La Cour de justice valide l’inclusion des dates de récolte parmi les mesures susceptibles d’être imposées à l’ensemble des opérateurs d’un secteur géographique. Elle souligne que ces décisions participent directement à la gestion de l’offre et à la qualité des produits agricoles.

A. La reconnaissance de la nature contractuelle des dates de commercialisation

La Cour affirme que « relève de l’application de cet article la fixation par voie d’accord, de décision ou de pratique concertée » des dates de récolte. Elle refuse une lecture restrictive de la nomenclature des objets énumérés par le règlement européen. Cette interprétation large permet aux organisations professionnelles de coordonner les cycles de production pour éviter une saturation brutale du marché. Le juge privilégie ici une approche finaliste visant à garantir la cohérence des interventions économiques au sein des filières. La fixation des dates de commercialisation constitue un outil de régulation dont l’efficacité dépend de son application uniforme à tous les producteurs.

B. L’assujettissement des opérateurs tiers à la discipline collective

Le dispositif d’extension permet à un État membre de rendre obligatoires ces accords « pour d’autres opérateurs qui opèrent dans ces circonscriptions économiques ». L’objectif est de prévenir les comportements de passager clandestin qui compromettraient les efforts de structuration de la filière. La Cour exige toutefois que l’organisation soit « considérée comme étant représentative de la production, du commerce ou de la transformation ». Cette représentativité justifie l’atteinte à la liberté contractuelle des opérateurs non membres. Le respect des règles communes devient une condition de l’équilibre économique global dans une zone déterminée. Les tiers se trouvent ainsi intégrés, par l’effet de la décision administrative, dans un cadre disciplinaire initialement privé.

II. La validation d’une exigence qualitative supérieure aux standards communs

La décision reconnaît aux organisations la faculté d’édicter des normes plus contraignantes que les règlements européens ou les standards internationaux. Cette autonomie normative renforcée permet de valoriser les spécificités des productions locales et de viser l’excellence qualitative.
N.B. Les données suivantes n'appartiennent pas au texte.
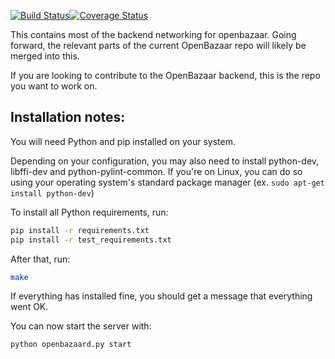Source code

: [![Build Status](https://travis-ci.org/OpenBazaar/OpenBazaar-Server.svg?branch=master)](https://travis-ci.org/OpenBazaar/OpenBazaar-Server)[![Coverage Status](https://coveralls.io/repos/OpenBazaar/OpenBazaar-Server/badge.svg?branch=master&service=github)](https://coveralls.io/github/OpenBazaar/OpenBazaar-Server?branch=master)

This contains most of the backend networking for openbazaar. Going forward, the relevant parts of the current OpenBazaar repo will likely be merged into this.

If you are looking to contribute to the OpenBazaar backend, this is the repo you want to work on.


Installation notes:
---------------------
You will need Python and pip installed on your system.

Depending on your configuration, you may also need to install python-dev, libffi-dev and python-pylint-common. If you're on Linux, you can do so using your operating system's standard package manager (ex. `sudo apt-get install python-dev`)

To install all Python requirements, run:

```bash
pip install -r requirements.txt
pip install -r test_requirements.txt
```

After that, run:


```bash
make
```

If everything has installed fine, you should get a message that everything went OK.

You can now start the server with:

```bash
python openbazaard.py start
```


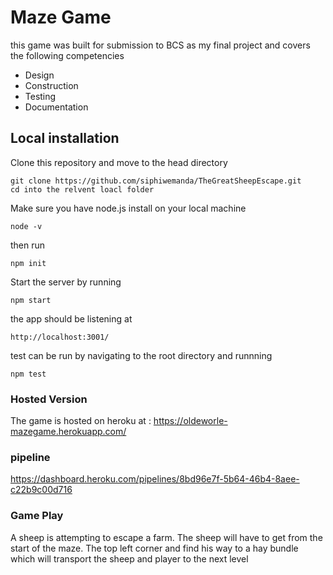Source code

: # Maze Game
this game was built for submission to BCS as my final project 
and covers the following competencies 
* Design
* Construction
* Testing
* Documentation

## Local installation

Clone this repository and move to the head directory
```
git clone https://github.com/siphiwemanda/TheGreatSheepEscape.git
cd into the relvent loacl folder 
```

Make sure you have node.js install on your local machine 

```
node -v
```
then run 

```
npm init
```
Start the server by running 
```
npm start 
```

the app should be listening at 

```
http://localhost:3001/
```
test can be run by navigating to the root directory and runnning 

```
npm test
```
### Hosted Version 

The game is hosted on heroku at : https://oldeworle-mazegame.herokuapp.com/

### pipeline 
https://dashboard.heroku.com/pipelines/8bd96e7f-5b64-46b4-8aee-c22b9c00d716

### Game Play 
A sheep is attempting to escape a farm. The sheep will have to get from the start of the maze. The top left corner and find his way to a hay bundle which will transport the sheep and player to the next level 
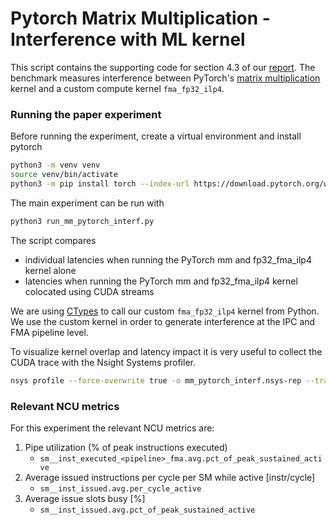 # Pytorch Matrix Multiplication - Interference with ML kernel
This script contains the supporting code for section 4.3 of our [report](https://arxiv.org/pdf/2501.16909). The benchmark measures interference between PyTorch's [matrix multiplication](https://pytorch.org/docs/stable/generated/torch.mm.html) kernel and a custom compute kernel `fma_fp32_ilp4`.

### Running the paper experiment
Before running the experiment, create a virtual environment and install pytorch
```bash
python3 -m venv venv
source venv/bin/activate
python3 -m pip install torch --index-url https://download.pytorch.org/whl/cu126
```

The main experiment can be run with
```bash
python3 run_mm_pytorch_interf.py
```
The script compares
- individual latencies when running the PyTorch mm and fp32_fma_ilp4 kernel alone
- latencies when running the PyTorch mm and fp32_fma_ilp4 kernel colocated using CUDA streams

We are using [CTypes](https://docs.python.org/3/library/ctypes.html) to call our custom `fma_fp32_ilp4` kernel from Python. We use the custom kernel in order to generate interference at the IPC and FMA pipeline level.

To visualize kernel overlap and latency impact it is very useful to collect the CUDA trace with the Nsight Systems profiler.
```bash
nsys profile --force-overwrite true -o mm_pytorch_interf.nsys-rep --trace cuda python3 run_mm_pytorch_interf.py
```

### Relevant NCU metrics
For this experiment the relevant NCU metrics are:
1. Pipe utilization (% of peak instructions executed)
    - `sm__inst_executed_<pipeline>_fma.avg.pct_of_peak_sustained_active`
2. Average issued instructions per cycle per SM while active [instr/cycle]
    - `sm__inst_issued.avg.per_cycle_active`
3. Average issue slots busy [%]
    - `sm__inst_issued.avg.pct_of_peak_sustained_active`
A. La prévalence des accords interprofessionnels sur les normes minimales

L’arrêt précise que les accords peuvent être rendus obligatoires « lorsque les règles prévues par ces accords (…) sont plus strictes que celles prévues par les réglementations de l’Union européenne ». Cette solution écarte l’idée d’une harmonisation totale qui interdirait toute exigence supplémentaire au niveau local. Les normes adoptées par la Commission économique des Nations unies pour l’Europe ne constituent que des seuils minimaux. La Cour autorise donc les professionnels à s’imposer des contraintes supérieures pour se démarquer sur le marché. Une telle rigueur est jugée compatible avec les objectifs de l’organisation commune des marchés agricoles. Cette liberté de durcir les critères de production favorise une montée en gamme de l’ensemble de la filière concernée.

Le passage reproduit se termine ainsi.